58 mins: ...Giovinco whips the ball up and over the wall but it’s straight at Ousted, who pats the ball down and collects it.

Vancouver stride forward but they’re looking less sharp in this half and Morales ends up losing the ball in frustratingly straightforward manner. Robinson may be thinking about some subs to recover the urgency of the first half’s counter-attacking.

56 mins: This is a decent little spell for Toronto (he typed...as Teibert intercepted a poor Toronto pass to launch a counter-attack). Cheyrou and Bradley putting their feet on the ball a little more to try and control the tempo a little more. And now they have a dangerous free kick central, and 35 yards out after Giovinco was checked...

54 mins: Toronto probing a little now in the Whitecaps half, but when they finally push the ball near the box, Giovinco’s shot is poor.

52 mins: Vancouver take a quick throw near the corner flag, but Laba, Rosales and Morales combine to lose the chance of getting a cross in.

First second half cameo from Giovinco at the other end as he combines some short passing to help advance Toronto and with the Whitecaps stretched the ball breaks to Bradley on the edge of the box, as he drives forward to whack a shot that’s always drifting slightly wide. But that’s a decent move for the visitors.

50 mins: Morales scuffs a very poor low shot well wide of the goal from outside the box. Not really a shot befitting his undoubted talent. Now Morales finds Beitashour overlapping on the right with an altogether simpler touch, but the full back’s cross loops high and straight to Bendik. Still Vancouver 1-1 Toronto.

48 mins: Robinson also mentioned that with players tiring on opening day, this may a be a game for his bench to help decide things.

Whitecaps still trying to stretch the slower Toronto defense with pace and width as they move the ball from flank to flank early. No immediate look at goal though. Instead we have a few scrappy throws, interceptions and general faffing around in the opening minutes of the second half.

Second half starts

We’re off again...

Nearly ready for second half

“We’ve just got to keep doing what we’re doing,” say Carl Robinson of his Vancouver side, on the sidelines. “I don’t think we can play at this tempo for 90 minutes,” he adds - urging his team to be smart with their decision making. Teams coming out now...

Canadian soccer gif of the week:

The winner has to be Montreal coach Frank Klopas celebrating the last minute goal that took his side into the Champions League semi-final this week, in the style of Kevin Bacon in Footloose / a sex ninja in chinos.

Red card. One match ban. Klopas is expected to try and counter this by moving the semi-final to a grain warehouse across the county line. THIS IS HIS TIME TO DANCE.

Half-time thoughts:

In the bigger scheme of things both coaches might be pleased with the blueprints for success for their teams they’ve seen sketched out in this first half.

Vancouver already look to have more dimensions to their attack with the addition of Rivero, and the maturing of Manneh, who tormented Creavalle throughout the half. Having Kah on set pieces is a plus too.
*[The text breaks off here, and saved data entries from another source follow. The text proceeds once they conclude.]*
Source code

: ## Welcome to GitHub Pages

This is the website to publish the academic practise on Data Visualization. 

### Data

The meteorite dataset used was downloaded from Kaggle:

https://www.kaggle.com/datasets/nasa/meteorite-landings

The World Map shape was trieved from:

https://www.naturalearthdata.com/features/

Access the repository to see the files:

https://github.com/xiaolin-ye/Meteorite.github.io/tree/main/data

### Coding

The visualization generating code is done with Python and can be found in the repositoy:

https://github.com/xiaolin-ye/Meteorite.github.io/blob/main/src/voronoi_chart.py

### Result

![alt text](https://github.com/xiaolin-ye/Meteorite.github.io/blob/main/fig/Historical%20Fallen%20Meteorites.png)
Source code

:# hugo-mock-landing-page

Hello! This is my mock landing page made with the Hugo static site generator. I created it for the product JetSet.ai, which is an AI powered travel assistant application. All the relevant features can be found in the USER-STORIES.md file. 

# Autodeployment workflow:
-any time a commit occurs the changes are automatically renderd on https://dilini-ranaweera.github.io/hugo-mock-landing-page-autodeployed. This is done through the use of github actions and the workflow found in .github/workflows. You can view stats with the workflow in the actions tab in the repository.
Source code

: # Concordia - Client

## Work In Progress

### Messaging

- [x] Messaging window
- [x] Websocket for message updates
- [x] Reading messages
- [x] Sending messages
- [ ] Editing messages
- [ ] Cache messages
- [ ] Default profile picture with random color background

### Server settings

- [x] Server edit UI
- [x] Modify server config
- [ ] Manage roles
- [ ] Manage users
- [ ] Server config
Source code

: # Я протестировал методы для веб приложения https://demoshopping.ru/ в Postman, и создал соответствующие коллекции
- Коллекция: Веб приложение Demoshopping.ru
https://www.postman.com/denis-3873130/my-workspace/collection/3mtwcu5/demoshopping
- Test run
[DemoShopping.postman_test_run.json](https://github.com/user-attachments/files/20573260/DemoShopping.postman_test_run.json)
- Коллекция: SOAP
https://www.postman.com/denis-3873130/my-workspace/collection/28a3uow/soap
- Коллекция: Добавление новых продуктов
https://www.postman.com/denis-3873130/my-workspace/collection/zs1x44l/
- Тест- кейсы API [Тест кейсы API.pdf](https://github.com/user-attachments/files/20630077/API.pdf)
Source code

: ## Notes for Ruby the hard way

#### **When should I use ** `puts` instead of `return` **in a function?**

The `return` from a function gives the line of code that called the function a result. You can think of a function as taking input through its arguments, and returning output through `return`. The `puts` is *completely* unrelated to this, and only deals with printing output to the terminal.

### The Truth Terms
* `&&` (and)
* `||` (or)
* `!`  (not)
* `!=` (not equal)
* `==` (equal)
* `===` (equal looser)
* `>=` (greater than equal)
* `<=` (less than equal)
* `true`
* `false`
Toronto meanwhile can’t ask much more of their designated player debutants than them combining for a goal when their side was under the cosh. Giovinco began to settle into exploiting pockets of space in advanced positions as the half went on and Altidore took his chance when it came.

There are still problems for both coaches in this game, with Greg Vanney possibly the more concerned with his team’s defensive discipline in giving the ball away in dangerous spots or standing off the swarming Vancouver runners. And Carl Robinson’s midfield need to be on their guard for the damage Giovinco and co can do from just outside the box by protecting their defenders better. Vancouver look the more dangerous, but Toronto have shown they have the capacity to nick this.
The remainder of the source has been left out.